(Dataset entries)
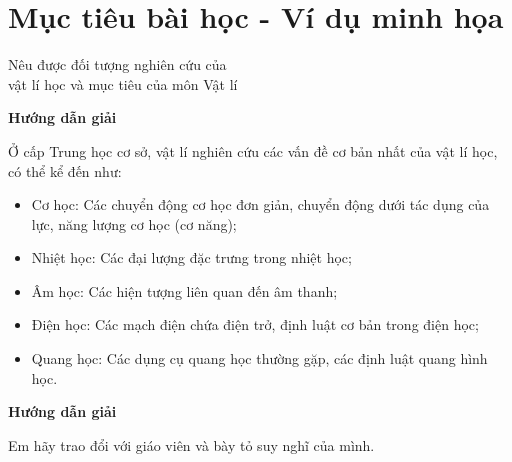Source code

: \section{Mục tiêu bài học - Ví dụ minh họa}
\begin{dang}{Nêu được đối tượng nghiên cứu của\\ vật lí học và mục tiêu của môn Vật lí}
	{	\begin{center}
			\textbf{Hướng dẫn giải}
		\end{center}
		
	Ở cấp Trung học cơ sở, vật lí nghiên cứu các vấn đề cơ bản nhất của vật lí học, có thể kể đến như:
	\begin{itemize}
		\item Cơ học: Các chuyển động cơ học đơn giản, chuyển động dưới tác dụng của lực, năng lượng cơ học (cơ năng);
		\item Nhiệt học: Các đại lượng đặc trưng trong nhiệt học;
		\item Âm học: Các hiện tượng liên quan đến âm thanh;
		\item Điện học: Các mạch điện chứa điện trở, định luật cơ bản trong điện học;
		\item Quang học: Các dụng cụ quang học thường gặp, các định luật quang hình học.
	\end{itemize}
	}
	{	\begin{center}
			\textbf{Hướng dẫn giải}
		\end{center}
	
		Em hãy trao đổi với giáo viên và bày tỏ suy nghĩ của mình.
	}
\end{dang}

*Problem requirements*
Retype every record above word for word, leaving out any pictures.

*Output of the task*
Source code

: \section{Mục tiêu bài học - Ví dụ minh họa}
\begin{dang}{Nêu được đối tượng nghiên cứu của\\ vật lí học và mục tiêu của môn Vật lí}
	{	\begin{center}
			\textbf{Hướng dẫn giải}
		\end{center}
		
	Ở cấp Trung học cơ sở, vật lí nghiên cứu các vấn đề cơ bản nhất của vật lí học, có thể kể đến như:
	\begin{itemize}
		\item Cơ học: Các chuyển động cơ học đơn giản, chuyển động dưới tác dụng của lực, năng lượng cơ học (cơ năng);
		\item Nhiệt học: Các đại lượng đặc trưng trong nhiệt học;
		\item Âm học: Các hiện tượng liên quan đến âm thanh;
		\item Điện học: Các mạch điện chứa điện trở, định luật cơ bản trong điện học;
		\item Quang học: Các dụng cụ quang học thường gặp, các định luật quang hình học.
	\end{itemize}
	}
	{	\begin{center}
			\textbf{Hướng dẫn giải}
		\end{center}
	
		Em hãy trao đổi với giáo viên và bày tỏ suy nghĩ của mình.
	}
\end{dang}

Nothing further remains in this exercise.